In particular, the bill provides funding for unemployment. benefits, small businesses, direct financial payments to individuals, vaccine distribution and rental support. There are also some much-anticipated last-minute benefits for employees that made it into law at the last minute:

Extension of FFCRA tax credits

  • While the bill extends the tax credits that employers can get to offer acutely paid sick leave and extended family medical leave to 31 / 3/21, it seems that the bill removes the mandate to provide such leave. This means that employers will be able to provide leave if they choose to receive and receive associated tax credits, but would not have to provide any type of leave.
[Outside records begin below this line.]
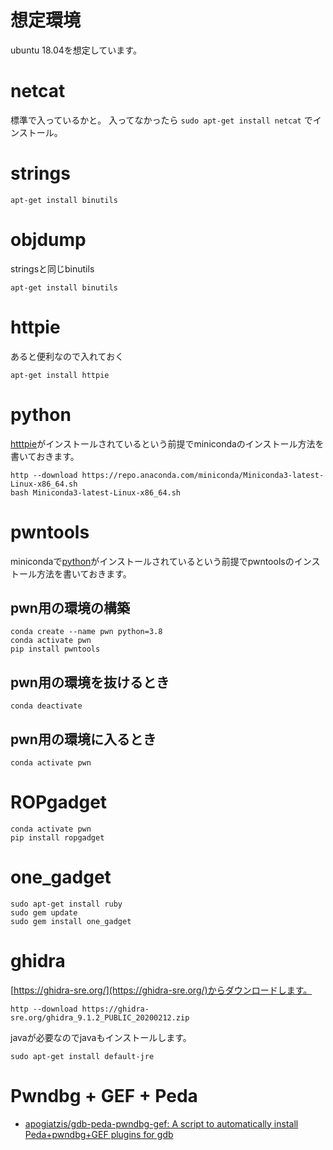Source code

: # 想定環境

ubuntu 18.04を想定しています。

# netcat

標準で入っているかと。
入ってなかったら
`sudo apt-get install netcat`
でインストール。

# strings

```
apt-get install binutils
```

# objdump

stringsと同じbinutils

```
apt-get install binutils
```

# httpie

あると便利なので入れておく

```
apt-get install httpie
```

# python

[htttpie](#httpie)がインストールされているという前提でminicondaのインストール方法を書いておきます。

```
http --download https://repo.anaconda.com/miniconda/Miniconda3-latest-Linux-x86_64.sh
bash Miniconda3-latest-Linux-x86_64.sh
```

# pwntools

minicondaで[python](#python)がインストールされているという前提でpwntoolsのインストール方法を書いておきます。

## pwn用の環境の構築

```
conda create --name pwn python=3.8
conda activate pwn
pip install pwntools
```

## pwn用の環境を抜けるとき

```
conda deactivate
```

## pwn用の環境に入るとき

```
conda activate pwn
```

# ROPgadget

```
conda activate pwn
pip install ropgadget
```

# one_gadget

```
sudo apt-get install ruby
sudo gem update
sudo gem install one_gadget
```

# ghidra

[https://ghidra-sre.org/](https://ghidra-sre.org/)からダウンロードします。

```
http --download https://ghidra-sre.org/ghidra_9.1.2_PUBLIC_20200212.zip
```

javaが必要なのでjavaもインストールします。

```
sudo apt-get install default-jre
```

# Pwndbg + GEF + Peda

- [apogiatzis/gdb-peda-pwndbg-gef: A script to automatically install Peda+pwndbg+GEF plugins for gdb](https://github.com/apogiatzis/gdb-peda-pwndbg-gef)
Extension of FSA transition amounts and grace periods

  • The bill gives employers the flexibility to change their plans by allowing the transfer of unused funds from the end of 2020 to the end of 2021. It also allows the transfer of unused funds from end of year. 2021 to the plan year ending 2022. The deduction period for plan years ending 2020 or 2021 can be extended to 12 months after the end of the plan year.

Prohibition of Surprise Medical Bills

  • This surprise billing ban will keep patients safe from certain surprising medical bills, including bills from air ambulance providers, by ensuring that patients are only responsible for their network sharing costs in both emergencies and certain non- emergencies where patients do not have the ability to choose a network provider. For other claims, this new surprise billing agreement uses arbitration. There are many aspects of this section of the bill that will ultimately be left to the regulators. The Scott team will advocate on behalf of employers during this process and keep you updated accordingly.